Ложно бытующее представление о моцартовской беззаботной веселости, ибо самое великое в нем – высокий драматизм, тема мировой скорби. Но это не безысходная скорбь, это нечто такое, что обязательно преодолевается, снимается. Не наивная и беспричинная жизнерадостность, а мудрый, жизнеутверждающий оптимизм, прошедший через горнило страданий и закалившийся, окрепший в нем. Таков Моцарт. Таков и Пушкин.

Тайна "загадочности" их творчества скрыта в тайне "загадочности" их личностей.

Филистеры из числа исследователей творчества композитора частенько противопоставляли музыку Моцарта ему самому, как человеку, недостойному собственных творений, морщили нос, говоря о нем, как о "легкомысленном гуляке", пустом балагуре, который по случайному капризу природы оказался сосудом гениальности: "Гений случайно поселился в пошляке".

Они особенно возмущались письмами Моцарта, ибо писаны они тоном легкой или даже грубо площадной шутки, и речь в них обычно шла не о высоких материях, а о вещах совсем прозаических. "И это гений?"

А что у него за выходки и чудачества! Он мог вдруг оставить игру на фортепьяно и смеяться над собой и собственной музыкой, прыгать по столу и креслам, мяукать и кувыркаться, как озорной мальчишка.

Чичерин рисует образ человека, никак не желавшего вписываться в обычные каноны поведения. "Не нежного и веселого певца любви, но человека, исхлестанного бурями и страстями, терзаемого внутренними голосами, гордого, весело-страстно и грубо наслаждающегося жизнью и, притом, всегда помнящего о тени смерти над собой; Моцарта – сильно, до крайности захваченного сознанием своего предназначения и послушного ему, полного переизбытка силы, находящей разрядку в задорной шутке и спасающейся от демонов бегством в ребяческое, даже порой пошлое и непристойное. Это то своеобразное противодействие... которое является своего рода реакцией после неистовой лихорадочной дрожи благословенных творчеством часов и кризисов, стыдливым сокрытием своего сверхсокровенного через падение в другую крайность"49.

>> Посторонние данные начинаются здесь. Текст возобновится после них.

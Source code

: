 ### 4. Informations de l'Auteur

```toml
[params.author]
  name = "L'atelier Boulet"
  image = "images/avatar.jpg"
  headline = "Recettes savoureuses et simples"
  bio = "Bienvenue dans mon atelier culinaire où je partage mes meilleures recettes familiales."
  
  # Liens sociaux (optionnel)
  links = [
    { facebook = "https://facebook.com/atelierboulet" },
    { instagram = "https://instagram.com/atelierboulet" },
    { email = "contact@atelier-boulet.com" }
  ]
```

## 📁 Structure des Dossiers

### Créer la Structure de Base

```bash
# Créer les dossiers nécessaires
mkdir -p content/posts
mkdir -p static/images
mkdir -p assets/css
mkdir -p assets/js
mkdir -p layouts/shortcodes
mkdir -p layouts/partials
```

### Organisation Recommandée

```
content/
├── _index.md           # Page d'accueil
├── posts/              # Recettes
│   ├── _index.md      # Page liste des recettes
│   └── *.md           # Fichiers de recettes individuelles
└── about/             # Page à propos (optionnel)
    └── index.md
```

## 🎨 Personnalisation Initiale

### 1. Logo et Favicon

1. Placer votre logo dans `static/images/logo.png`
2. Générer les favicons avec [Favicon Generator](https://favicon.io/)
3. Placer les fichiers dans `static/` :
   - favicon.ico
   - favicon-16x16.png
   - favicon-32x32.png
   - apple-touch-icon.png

Это сказано о Моцарте, но и удивительно точно – о Пушкине.

Поэт всю жизнь ощущал на себе осуждающий взгляд филистеров "легкомыслен", "безнравствен", "ветрен". "Жаль поэта, и великого, – а человек был дрянной", – сказал о нем после смерти Булгарин2. И Николаи ему вторил. Низость человеческая, будучи не в силе подняться до творений гения, уничтожить их, стремится опошлить и убить его самого.

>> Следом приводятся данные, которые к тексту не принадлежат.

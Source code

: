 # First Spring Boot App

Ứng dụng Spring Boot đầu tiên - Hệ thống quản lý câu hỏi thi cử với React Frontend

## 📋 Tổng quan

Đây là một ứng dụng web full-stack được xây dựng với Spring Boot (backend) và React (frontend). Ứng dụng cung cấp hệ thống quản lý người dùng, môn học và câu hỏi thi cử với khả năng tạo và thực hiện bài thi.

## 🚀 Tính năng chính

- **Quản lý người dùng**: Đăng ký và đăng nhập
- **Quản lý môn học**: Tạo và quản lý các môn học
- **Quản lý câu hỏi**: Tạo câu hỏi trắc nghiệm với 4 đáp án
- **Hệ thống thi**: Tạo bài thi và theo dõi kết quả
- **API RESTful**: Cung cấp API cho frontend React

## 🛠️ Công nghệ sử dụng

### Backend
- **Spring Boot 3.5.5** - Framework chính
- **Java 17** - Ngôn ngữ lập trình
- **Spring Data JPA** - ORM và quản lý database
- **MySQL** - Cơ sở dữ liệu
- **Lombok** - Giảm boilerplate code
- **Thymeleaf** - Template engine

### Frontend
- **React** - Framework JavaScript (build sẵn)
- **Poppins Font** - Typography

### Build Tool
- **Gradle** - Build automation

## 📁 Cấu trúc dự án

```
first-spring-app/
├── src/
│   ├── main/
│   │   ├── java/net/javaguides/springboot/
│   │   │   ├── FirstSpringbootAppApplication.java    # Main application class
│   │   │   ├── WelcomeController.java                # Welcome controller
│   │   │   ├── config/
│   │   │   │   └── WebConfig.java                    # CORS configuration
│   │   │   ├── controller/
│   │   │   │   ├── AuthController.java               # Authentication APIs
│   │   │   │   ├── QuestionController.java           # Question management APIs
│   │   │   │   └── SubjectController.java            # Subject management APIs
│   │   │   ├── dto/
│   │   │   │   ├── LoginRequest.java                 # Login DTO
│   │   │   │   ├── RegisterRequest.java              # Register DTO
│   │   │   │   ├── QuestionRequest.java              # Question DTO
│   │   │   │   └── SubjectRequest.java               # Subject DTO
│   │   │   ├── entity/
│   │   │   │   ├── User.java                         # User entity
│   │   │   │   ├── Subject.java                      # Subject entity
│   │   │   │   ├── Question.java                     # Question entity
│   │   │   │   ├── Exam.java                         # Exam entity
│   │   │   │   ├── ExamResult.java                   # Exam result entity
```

Не об этом ли – а вовсе не только о зависти, как обычно считают, трагедия Пушкина "Моцарт и Сальери"?

Монолог Сальери начинается с того, что с удивлением обнаруживает он в себе мучительную зависть, которой раньше не знал. Он трудным путем, шаг за шагом овладел искусством как ремеслом и "усильным, напряженным постоянством" достиг в нем "степени высокой". Он был счастлив и наслаждался мирно своим трудом, успехом, славой; также трудами и успехами друзей. Он не знал тогда зависти. Он не завидовал Глюку, хотя и понимал величие его. Сальери сжег свои прежние труды, бросил все, "что прежде знал, что так любил, чему так жарко верил", и пошел вслед за Глюком.